But it's not only the grand churches and halls of London that attest to more than a thousand years of permanence. And it was to find a symbol of the ongoing lives of the common man, that we found our way to 48 Berwick Street in Soho.
An obscure description from a bartender the night before was all that had led us here, and waiting upon the threshold looking doubtfully at dusty windows and a decidedly unassuming sign on an even less noteworthy matte white door, neither of us were exactly filled with enthusiasm. The proprietor answered his door, showing us in, confronting us with our lack of faith in Shoreditch bartenders.
W Sitch and Co. Ltd. was founded in 1776. Thats 237 years ago. Thats more than two centuries. Working with the assumption that the iron worker/visionary who started it all was, I don't know, middle aged? Then the business is definitively older than white settlement in Australia. Ergo, virtually everything I have ever known is pre-dated by this family business. For reference, here are some things that could be associated roughly with the founding of Sitch and Co.
The Signing of the Declaration of Independence, the founding of the Illuminati, the invention of the steam engine. Mozart still had around fifteen years of his life left and was pumping out the hits*. The French Revolution, wouldn't really be a thing for another two decades. Two Hundred and Thirty Seven years still in business. And looking around the place, I'd say they've sold maybe three or four things in all that time?

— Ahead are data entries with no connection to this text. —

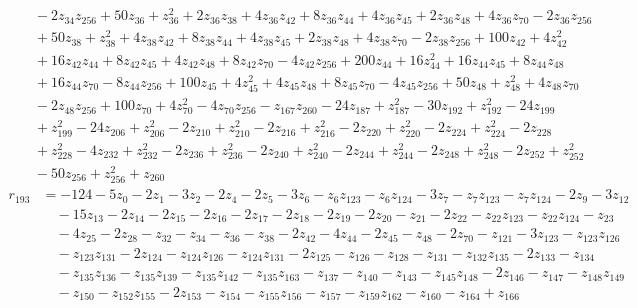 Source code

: \begin{align*}
&\quad  - 2z_{34}z_{256} + 50z_{36} + z_{36}^{2} + 2z_{36}z_{38} + 4z_{36}z_{42} + 8z_{36}z_{44} + 4z_{36}z_{45} + 2z_{36}z_{48} + 4z_{36}z_{70} - 2z_{36}z_{256} \\
&\quad  + 50z_{38} + z_{38}^{2} + 4z_{38}z_{42} + 8z_{38}z_{44} + 4z_{38}z_{45} + 2z_{38}z_{48} + 4z_{38}z_{70} - 2z_{38}z_{256} + 100z_{42} + 4z_{42}^{2} \\
&\quad  + 16z_{42}z_{44} + 8z_{42}z_{45} + 4z_{42}z_{48} + 8z_{42}z_{70} - 4z_{42}z_{256} + 200z_{44} + 16z_{44}^{2} + 16z_{44}z_{45} + 8z_{44}z_{48} \\
&\quad  + 16z_{44}z_{70} - 8z_{44}z_{256} + 100z_{45} + 4z_{45}^{2} + 4z_{45}z_{48} + 8z_{45}z_{70} - 4z_{45}z_{256} + 50z_{48} + z_{48}^{2} + 4z_{48}z_{70} \\
&\quad  - 2z_{48}z_{256} + 100z_{70} + 4z_{70}^{2} - 4z_{70}z_{256} - z_{167}z_{260} - 24z_{187} + z_{187}^{2} - 30z_{192} + z_{192}^{2} - 24z_{199} \\
&\quad  + z_{199}^{2} - 24z_{206} + z_{206}^{2} - 2z_{210} + z_{210}^{2} - 2z_{216} + z_{216}^{2} - 2z_{220} + z_{220}^{2} - 2z_{224} + z_{224}^{2} - 2z_{228} \\
&\quad  + z_{228}^{2} - 4z_{232} + z_{232}^{2} - 2z_{236} + z_{236}^{2} - 2z_{240} + z_{240}^{2} - 2z_{244} + z_{244}^{2} - 2z_{248} + z_{248}^{2} - 2z_{252} + z_{252}^{2} \\
&\quad  - 50z_{256} + z_{256}^{2} + z_{260}
\end{align*}
\begin{align*}
r_{193} &= -124 - 5z_{0} - 2z_{1} - 3z_{2} - 2z_{4} - 2z_{5} - 3z_{6} - z_{6}z_{123} - z_{6}z_{124} - 3z_{7} - z_{7}z_{123} - z_{7}z_{124} - 2z_{9} - 3z_{12} \\
&\quad  - 15z_{13} - 2z_{14} - 2z_{15} - 2z_{16} - 2z_{17} - 2z_{18} - 2z_{19} - 2z_{20} - z_{21} - 2z_{22} - z_{22}z_{123} - z_{22}z_{124} - z_{23} \\
&\quad  - 4z_{25} - 2z_{28} - z_{32} - z_{34} - z_{36} - z_{38} - 2z_{42} - 4z_{44} - 2z_{45} - z_{48} - 2z_{70} - z_{121} - 3z_{123} - z_{123}z_{126} \\
&\quad  - z_{123}z_{131} - 2z_{124} - z_{124}z_{126} - z_{124}z_{131} - 2z_{125} - z_{126} - z_{128} - z_{131} - z_{132}z_{135} - 2z_{133} - z_{134} \\
&\quad  - z_{135}z_{136} - z_{135}z_{139} - z_{135}z_{142} - z_{135}z_{163} - z_{137} - z_{140} - z_{143} - z_{145}z_{148} - 2z_{146} - z_{147} - z_{148}z_{149} \\
&\quad  - z_{150} - z_{152}z_{155} - 2z_{153} - z_{154} - z_{155}z_{156} - z_{157} - z_{159}z_{162} - z_{160} - z_{164} + z_{166}
\end{align*}
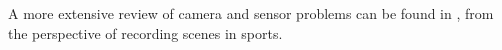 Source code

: \documentclass[journal]{IEEEtran}
\begin{document}

A more extensive review of camera and sensor problems can be found in  
\cite{Pueo2016}, from the perspective of recording scenes in sports.
%
%    
%        
%    
\end{document}
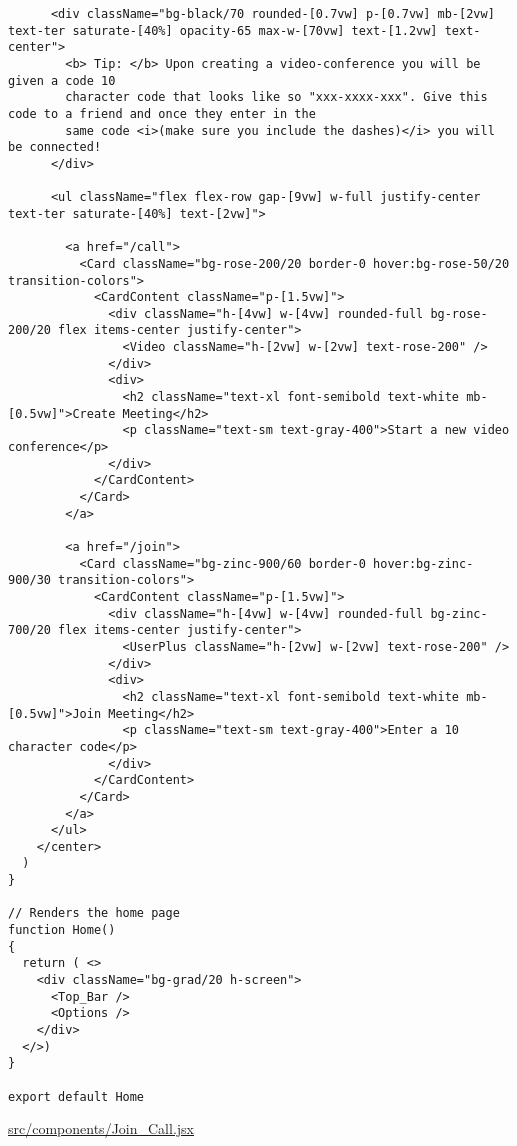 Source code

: \begin{verbatim}
      <div className="bg-black/70 rounded-[0.7vw] p-[0.7vw] mb-[2vw] text-ter saturate-[40%] opacity-65 max-w-[70vw] text-[1.2vw] text-center">
        <b> Tip: </b> Upon creating a video-conference you will be given a code 10
        character code that looks like so "xxx-xxxx-xxx". Give this code to a friend and once they enter in the
        same code <i>(make sure you include the dashes)</i> you will be connected!
      </div>

      <ul className="flex flex-row gap-[9vw] w-full justify-center text-ter saturate-[40%] text-[2vw]">

        <a href="/call">
          <Card className="bg-rose-200/20 border-0 hover:bg-rose-50/20 transition-colors">
            <CardContent className="p-[1.5vw]">
              <div className="h-[4vw] w-[4vw] rounded-full bg-rose-200/20 flex items-center justify-center">
                <Video className="h-[2vw] w-[2vw] text-rose-200" />
              </div>
              <div>
                <h2 className="text-xl font-semibold text-white mb-[0.5vw]">Create Meeting</h2>
                <p className="text-sm text-gray-400">Start a new video conference</p>
              </div>
            </CardContent>
          </Card>
        </a>

        <a href="/join">
          <Card className="bg-zinc-900/60 border-0 hover:bg-zinc-900/30 transition-colors">
            <CardContent className="p-[1.5vw]">
              <div className="h-[4vw] w-[4vw] rounded-full bg-zinc-700/20 flex items-center justify-center">
                <UserPlus className="h-[2vw] w-[2vw] text-rose-200" />
              </div>
              <div>
                <h2 className="text-xl font-semibold text-white mb-[0.5vw]">Join Meeting</h2>
                <p className="text-sm text-gray-400">Enter a 10 character code</p>
              </div>
            </CardContent>
          </Card>
        </a>
      </ul>
    </center>
  )
}

// Renders the home page
function Home()
{
  return ( <>
    <div className="bg-grad/20 h-screen">
      <Top_Bar />
      <Options />
    </div>
  </>)
}

export default Home
\end{verbatim}

\underline{src/components/Join\_Call.jsx}

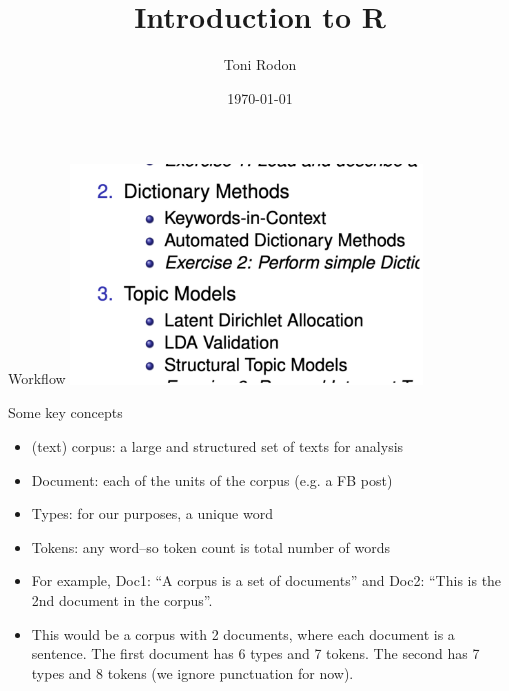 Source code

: \documentclass{beamer}
\title{Introduction to R}
\date{\today}
\author{Toni Rodon}
\institute{R introduction, scraping and text analysis (UB) \\ Universitat Pompeu Fabra \\ \faGlobe  \url{www.tonirodon.cat} \\ \faTwitter \href{https://twitter.com/tonirodon}{@tonirodon} }
\begin{document}
  \maketitle


 \begin{frame}{Workflow}
 \includegraphics[width=0.7\textwidth]{../Figures/grimmer.png}
 \end{frame}



\begin{frame}{Some key concepts}
\begin{itemize}[<+->]
\item (text) corpus: a large and structured set of texts for analysis
\item Document: each of the units of the corpus (e.g. a FB post)
\item Types: for our purposes, a unique word
\item Tokens: any word--so token count is total number of words
\item For example, Doc1: ``A corpus is a set of documents'' and Doc2: ``This is the 2nd document in the corpus''.
\item This would be a corpus with 2 documents, where each document is a sentence. The first document has 6 types and 7 tokens. The second has 7 types and 8 tokens (we ignore punctuation for now).
 \end{itemize} 
\end{frame}
\end{document}
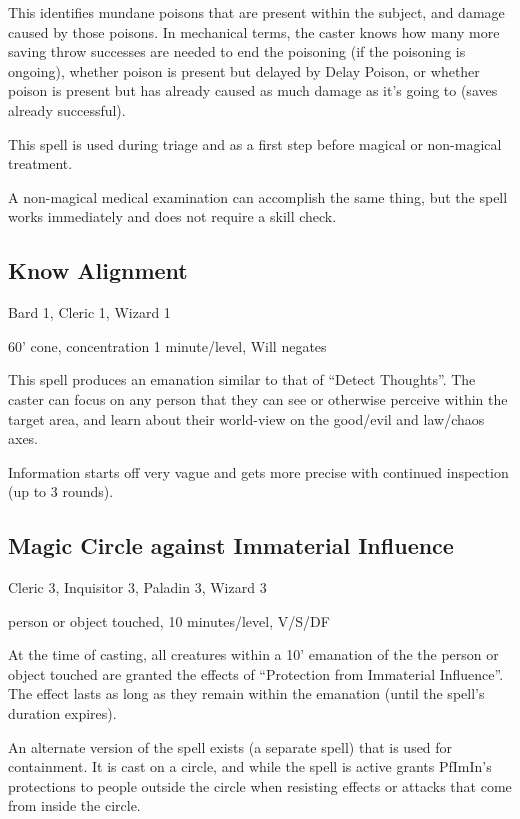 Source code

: This identifies mundane poisons that are present within the subject, and
damage caused by those poisons. In mechanical terms, the caster knows
how many more saving throw successes are needed to end the poisoning (if
the poisoning is ongoing), whether poison is present but delayed by Delay
Poison, or whether poison is present but has already caused as much damage
as it's going to (saves already successful).

This spell is used during triage and as a first step before magical or
non-magical treatment.

A non-magical medical examination can accomplish the same thing, but the
spell works immediately and does not require a skill check.
%

%
\subsection{Know Alignment}

Bard 1, Cleric 1, Wizard 1

60' cone, concentration 1 minute/level, Will negates

This spell produces an emanation similar to that of ``Detect Thoughts''.
The caster can focus on any person that they can see or otherwise perceive
within the target area, and learn about their world-view on the good/evil
and law/chaos axes.

Information starts off very vague and gets more precise with continued
inspection (up to 3 rounds).
%

%
\subsection{Magic Circle against Immaterial Influence}

Cleric 3, Inquisitor 3, Paladin 3, Wizard 3

person or object touched, 10 minutes/level, V/S/DF

At the time of casting, all creatures within a 10' emanation of the the
person or object touched are granted the effects of ``Protection from
Immaterial Influence''. The effect lasts as long as they remain within the
emanation (until the spell's duration expires).

An alternate version of the spell exists (a separate spell) that is used
for containment. It is cast on a circle, and while the spell is active
grants PfImIn's protections to people outside the circle when resisting
effects or attacks that come from inside the circle.

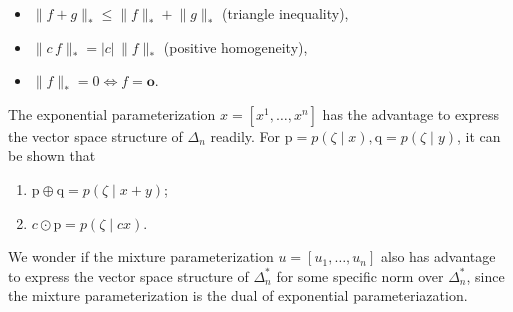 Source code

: \documentclass{amsart}
\theoremstyle{plain}
\theoremstyle{definition}
\theoremstyle{remark}
\begin{document}
\begin{itemize}
	\item $\lVert f+g \rVert_{*}\leq\lVert f \rVert_{*}+\lVert g \rVert_{*}$ (triangle inequality),
	\item $\lVert c\,f \rVert_{*}=|c|\,\lVert f \rVert_{*}$ (positive homogeneity),
	\item $\lVert f \rVert_{*}=0\iff f=\mathbf{o}$.
\end{itemize}

The exponential parameterization $x=[x^{1},\dots,x^{n}]$ has the advantage to express the vector space structure of $\Delta _n$ readily. For $\mathrm{p}=p(\zeta \mid x), \mathrm{q}=p(\zeta \mid y)$, it can be shown that

\begin{enumerate}
	\item $\mathrm{p} \oplus \mathrm{q}=p(\zeta \mid x+y)$;
	\item $c \odot \mathrm{p}=p(\zeta \mid c x)$.
\end{enumerate}

We wonder if the mixture parameterization $u=[u_1,\dots,u_n]$ also has advantage to express the vector space structure of $\Delta _n^{*}$ for some specific norm over $\Delta _n^{*}$, since the mixture parameterization is the dual of exponential parameteriazation.
\end{document}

The current family member in charge, the Sitch of the moment (directly related to the founding patriarch, Ronald Sitch, by a factor of generations that would require so many repetitions of the word 'great' that it would in itself be comic) gave Michael and I free reign of the store and workshop, every inch of it crammed with fittings and fixtures. You definitely get the impression that Great Uncle Archibald Sitch forgot to do his weekly tidy up in 1907 and then things just got away from him.
Nevertheless, the sheer diversity and pride in creation is unmistakable. There are so many things, wonderful, crazy, beautiful things, crammed together so tightly through the buldings four floors that the photos cant really do it justice. There are so many metal shapes piled up around the place that the floorboards bend in downwards in the centre of each room, under the weight of tables from above even as they are pulled down by wrought iron chains from beneath.
The whole place looks like its trapped in a time-lock. And yet, it has found its place in the London of today, continually designing and creating fittings to match the world charging forward just outside its doors. And then, at other times its age allows it a commercial edge. After all, if Edinburgh Castle or 10 Downing Street need authentic replacements, who else would they call. The original moulds are probably around somewhere, if not spares from their original casting. Have you seen Titanic? Where do you think those Art Deco recreation wall brackets came from?
By the lights of Sitch and Co., whether they be flame or filament**, the world has seen Colonialism, Imperialism, Facism, Communism Globalisation and Modernism form and fade and return again. Michael swears that he saw a mouse, between an old clock and a pile of iron nails in the attic. We tried to find it for a photo, but it decided to keep to the shadows.
** Yes, I forgot to mention, this place pre-dates electricity.